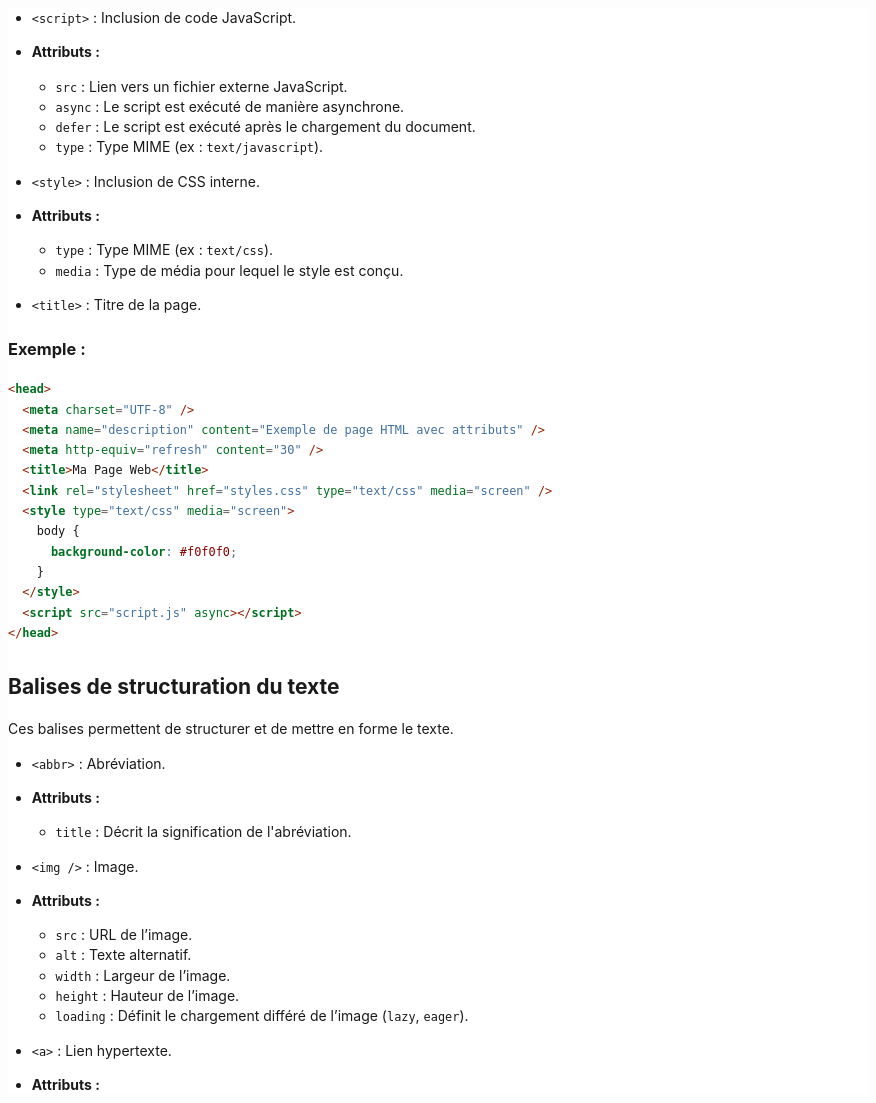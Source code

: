 - `<script>` : Inclusion de code JavaScript.
- **Attributs :**

  - `src` : Lien vers un fichier externe JavaScript.
  - `async` : Le script est exécuté de manière asynchrone.
  - `defer` : Le script est exécuté après le chargement du document.
  - `type` : Type MIME (ex : `text/javascript`).

- `<style>` : Inclusion de CSS interne.
- **Attributs :**

  - `type` : Type MIME (ex : `text/css`).
  - `media` : Type de média pour lequel le style est conçu.

- `<title>` : Titre de la page.

### Exemple :

```html
<head>
  <meta charset="UTF-8" />
  <meta name="description" content="Exemple de page HTML avec attributs" />
  <meta http-equiv="refresh" content="30" />
  <title>Ma Page Web</title>
  <link rel="stylesheet" href="styles.css" type="text/css" media="screen" />
  <style type="text/css" media="screen">
    body {
      background-color: #f0f0f0;
    }
  </style>
  <script src="script.js" async></script>
</head>
```

## Balises de structuration du texte

Ces balises permettent de structurer et de mettre en forme le texte.

- `<abbr>` : Abréviation.
- **Attributs :**

  - `title` : Décrit la signification de l'abréviation.

- `<img />` : Image.
- **Attributs :**

  - `src` : URL de l’image.
  - `alt` : Texte alternatif.
  - `width` : Largeur de l’image.
  - `height` : Hauteur de l’image.
  - `loading` : Définit le chargement différé de l’image (`lazy`, `eager`).

- `<a>` : Lien hypertexte.
- **Attributs :**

────────────────────

### TASK DETAILS
Wherever a line above includes the string "title", count it; give only the final tally.

### SOLUTION TO THE EXERCISE
3